→ **Data excerpts**:

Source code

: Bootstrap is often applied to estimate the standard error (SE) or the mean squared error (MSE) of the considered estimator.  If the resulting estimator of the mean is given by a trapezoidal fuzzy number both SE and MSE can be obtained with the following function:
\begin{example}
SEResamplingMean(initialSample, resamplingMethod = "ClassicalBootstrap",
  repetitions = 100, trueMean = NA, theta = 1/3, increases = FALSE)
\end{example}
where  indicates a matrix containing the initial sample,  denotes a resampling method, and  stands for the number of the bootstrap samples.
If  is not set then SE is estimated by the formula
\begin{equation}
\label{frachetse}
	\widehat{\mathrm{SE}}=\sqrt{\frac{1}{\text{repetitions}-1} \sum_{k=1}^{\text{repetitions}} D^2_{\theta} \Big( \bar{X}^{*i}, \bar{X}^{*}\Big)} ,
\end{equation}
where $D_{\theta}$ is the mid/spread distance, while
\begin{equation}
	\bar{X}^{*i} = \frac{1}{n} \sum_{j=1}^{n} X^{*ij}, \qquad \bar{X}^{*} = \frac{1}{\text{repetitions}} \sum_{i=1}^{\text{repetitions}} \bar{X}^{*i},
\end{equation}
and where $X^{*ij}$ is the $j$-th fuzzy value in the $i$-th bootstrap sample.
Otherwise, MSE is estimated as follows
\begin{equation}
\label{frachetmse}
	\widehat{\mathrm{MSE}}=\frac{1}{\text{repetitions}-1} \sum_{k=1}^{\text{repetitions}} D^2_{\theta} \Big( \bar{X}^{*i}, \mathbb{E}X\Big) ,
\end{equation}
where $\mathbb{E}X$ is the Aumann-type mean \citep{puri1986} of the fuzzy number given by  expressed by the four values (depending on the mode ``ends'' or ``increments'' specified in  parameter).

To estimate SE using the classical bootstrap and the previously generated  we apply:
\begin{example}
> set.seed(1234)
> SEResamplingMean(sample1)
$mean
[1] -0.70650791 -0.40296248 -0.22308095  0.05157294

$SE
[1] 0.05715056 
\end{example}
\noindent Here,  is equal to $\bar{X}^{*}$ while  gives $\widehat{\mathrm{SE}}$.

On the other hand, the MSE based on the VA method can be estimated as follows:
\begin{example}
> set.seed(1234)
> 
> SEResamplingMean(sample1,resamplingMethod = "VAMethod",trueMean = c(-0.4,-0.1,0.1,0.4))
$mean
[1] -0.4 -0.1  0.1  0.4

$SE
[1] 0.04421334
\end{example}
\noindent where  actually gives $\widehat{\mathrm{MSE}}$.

→ **Problem requirements**: Search the records for the word "gives". Copy each line where it appears.

→ **Exercise response**:
\noindent Here,  is equal to $\bar{X}^{*}$ while  gives $\widehat{\mathrm{SE}}$.
\noindent where  actually gives $\widehat{\mathrm{MSE}}$.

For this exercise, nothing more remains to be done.